HUD next contends that, even if Pierce's bid was late, our Office erroneously overruled the contracting officer's determination that Pierce's omission from the outermost envelope of its bid of the office designated in the IFB, the solicitation number, and the bid opening time and date did not contribute to the late receipt of the bid. HUD maintains that we failed to adequately explain why we disregarded the contracting officer's determination that Pierce's bid was late due primarily to government mishandling, considering that it was delivered to the mailroom approximately 5 hours prior to bid opening and the outermost envelope of Pierce's bid was marked "BID ENCLOSED" with the telephone number of the contracting division.

We agree that it is within the contracting agency's discretion to initially determine whether or not it may have been the primary cause of the late receipt of a bid or proposal. Nevertheless, although our Office will not substitute its judgment in this regard, we will review the reasonableness of the agency's determination, including its determination that the late receipt of a hand-carried bid was due primarily to government mishandling after receipt at the government installation. See FAR Sec. 14.304-1(a)(2), 52.214-7(a)(2); Caddell Constr. Co., Inc., B-280405, Aug. 24, 1998, 98-2 CPD Para. 50 at 6-7.

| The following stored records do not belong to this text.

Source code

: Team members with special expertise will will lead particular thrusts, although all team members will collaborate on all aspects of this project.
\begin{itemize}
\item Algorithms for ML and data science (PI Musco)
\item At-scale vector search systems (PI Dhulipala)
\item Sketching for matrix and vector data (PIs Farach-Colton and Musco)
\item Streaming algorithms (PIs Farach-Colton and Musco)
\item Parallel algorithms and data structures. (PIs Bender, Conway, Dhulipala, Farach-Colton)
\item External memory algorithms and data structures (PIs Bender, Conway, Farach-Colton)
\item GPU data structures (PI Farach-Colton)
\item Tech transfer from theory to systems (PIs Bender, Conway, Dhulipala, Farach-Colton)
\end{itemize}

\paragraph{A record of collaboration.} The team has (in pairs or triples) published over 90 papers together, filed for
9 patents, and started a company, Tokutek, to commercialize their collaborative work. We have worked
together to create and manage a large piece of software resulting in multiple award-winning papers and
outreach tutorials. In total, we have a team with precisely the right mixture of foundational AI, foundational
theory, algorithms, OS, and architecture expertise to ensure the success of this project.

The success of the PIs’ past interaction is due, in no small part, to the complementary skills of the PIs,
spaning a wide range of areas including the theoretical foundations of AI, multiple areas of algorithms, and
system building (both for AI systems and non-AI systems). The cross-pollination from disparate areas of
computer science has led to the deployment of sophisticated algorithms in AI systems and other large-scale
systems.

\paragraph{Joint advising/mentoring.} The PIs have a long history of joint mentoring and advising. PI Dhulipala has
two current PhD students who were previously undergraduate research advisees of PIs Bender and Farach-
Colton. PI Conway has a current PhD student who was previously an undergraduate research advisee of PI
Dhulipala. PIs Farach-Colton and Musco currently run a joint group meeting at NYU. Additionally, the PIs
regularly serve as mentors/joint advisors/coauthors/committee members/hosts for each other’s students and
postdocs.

As we explained in Boines at 5-6, we essentially found unreasonable the agency's determination that it, rather than Pierce, was the primary cause of the late receipt of Pierce's bid because the mailroom's misrouting of Pierce's bid was directly attributable itself to Pierce's failure to address and mark the bid as required by the bid submission instructions incorporated into the IFB. Although the envelope containing Pierce's bid was marked as a bid, the record showed that another HUD office in the same building also handled bids, and the contracting officer herself stated that "the word 'Contracting,' the mail code 6AAC for Contracting, or a room/floor number would have given more specific direction as to distribution of the bid." Contracting Officer's Statement at 4. HUD has not established why, under these circumstances, the agency could reasonably expect the mailroom to have routed Pierce's bid to the contracting division.

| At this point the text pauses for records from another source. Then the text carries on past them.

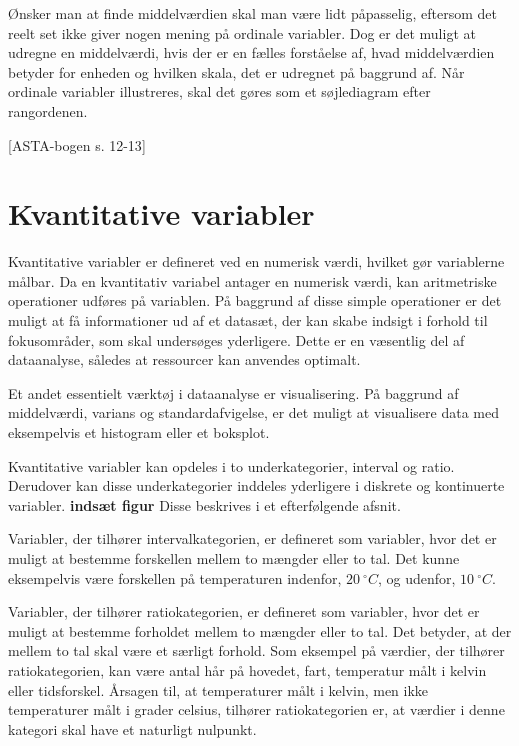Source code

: \documentclass[
]{book}
\theoremstyle{definition}
\theoremstyle{definition}
\theoremstyle{definition}
\theoremstyle{remark}
\begin{document}
Ønsker man at finde middelværdien skal man være lidt påpasselig, eftersom det reelt set ikke giver nogen mening på ordinale variabler. Dog er det muligt at udregne en middelværdi, hvis der er en fælles forståelse af, hvad middelværdien betyder for enheden og hvilken skala, det er udregnet på baggrund af. Når ordinale variabler illustreres, skal det gøres som et søjlediagram efter rangordenen.

{[}ASTA-bogen s. 12-13{]}

\hypertarget{kvantitative-variabler}{%
\section{Kvantitative variabler}\label{kvantitative-variabler}}

Kvantitative variabler er defineret ved en numerisk værdi, hvilket gør variablerne målbar. Da en kvantitativ variabel antager en numerisk værdi, kan aritmetriske operationer udføres på variablen. På baggrund af disse simple operationer er det muligt at få informationer ud af et datasæt, der kan skabe indsigt i forhold til fokusområder, som skal undersøges yderligere. Dette er en væsentlig del af dataanalyse, således at ressourcer kan anvendes optimalt.

Et andet essentielt værktøj i dataanalyse er visualisering. På baggrund af middelværdi, varians og standardafvigelse, er det muligt at visualisere data med eksempelvis et histogram eller et boksplot.

Kvantitative variabler kan opdeles i to underkategorier, interval og ratio. Derudover kan disse underkategorier inddeles yderligere i diskrete og kontinuerte variabler. \textbf{indsæt figur} Disse beskrives i et efterfølgende afsnit.

Variabler, der tilhører intervalkategorien, er defineret som variabler, hvor det er muligt at bestemme forskellen mellem to mængder eller to tal. Det kunne eksempelvis være forskellen på temperaturen indenfor, \(20 ~^\circ C\), og udenfor, \(10 ~^\circ C\).

Variabler, der tilhører ratiokategorien, er defineret som variabler, hvor det er muligt at bestemme forholdet mellem to mængder eller to tal. Det betyder, at der mellem to tal skal være et særligt forhold. Som eksempel på værdier, der tilhører ratiokategorien, kan være antal hår på hovedet, fart, temperatur målt i kelvin eller tidsforskel. Årsagen til, at temperaturer målt i kelvin, men ikke temperaturer målt i grader celsius, tilhører ratiokategorien er, at værdier i denne kategori skal have et naturligt nulpunkt.
\end{document}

Further, due to Pierce's failure to address and mark its bid envelope as required the mailroom had no particular reason to expedite delivery or to call the telephone number of the contracting division on the mailing label of Pierce's bid envelope. HUD has supplied no evidence that the mailroom was required or expected to take such action in the absence of a clear indication that immediate attention was required. In sum, as Pierce did not address and mark its bid as required by the IFB, it was unreasonable for HUD to conclude, under the circumstances here, that the government was primarily responsible for the lateness of Pierce's bid. /2/

Since HUD has not shown that our prior decision contains either errors of fact or law, or presented information not previously considered that warrants reversal or modification of our decision, HUD's request for reconsideration is denied.

Comptroller General of the United States

1. Also, unlike Boines, the bid at issue in C.R. Hipp was delivered by the mailroom clerk to the bid opening official before the actual opening of bids. C.R. Hipp Constr. Co., Inc., supra, at 1-2.

2. Even if, as HUD contends, Pierce's marking of the outside of its bid envelope with the solicitation number and bid opening time and date would not have ensured timely delivery by the mailroom, we note that if Pierce had done so (as well as correctly addressed its bid), it would have done all it reasonably could have to properly address and mark its bid envelope. This then would have supported a determination that government mishandling was the paramount cause for the late receipt of the bid.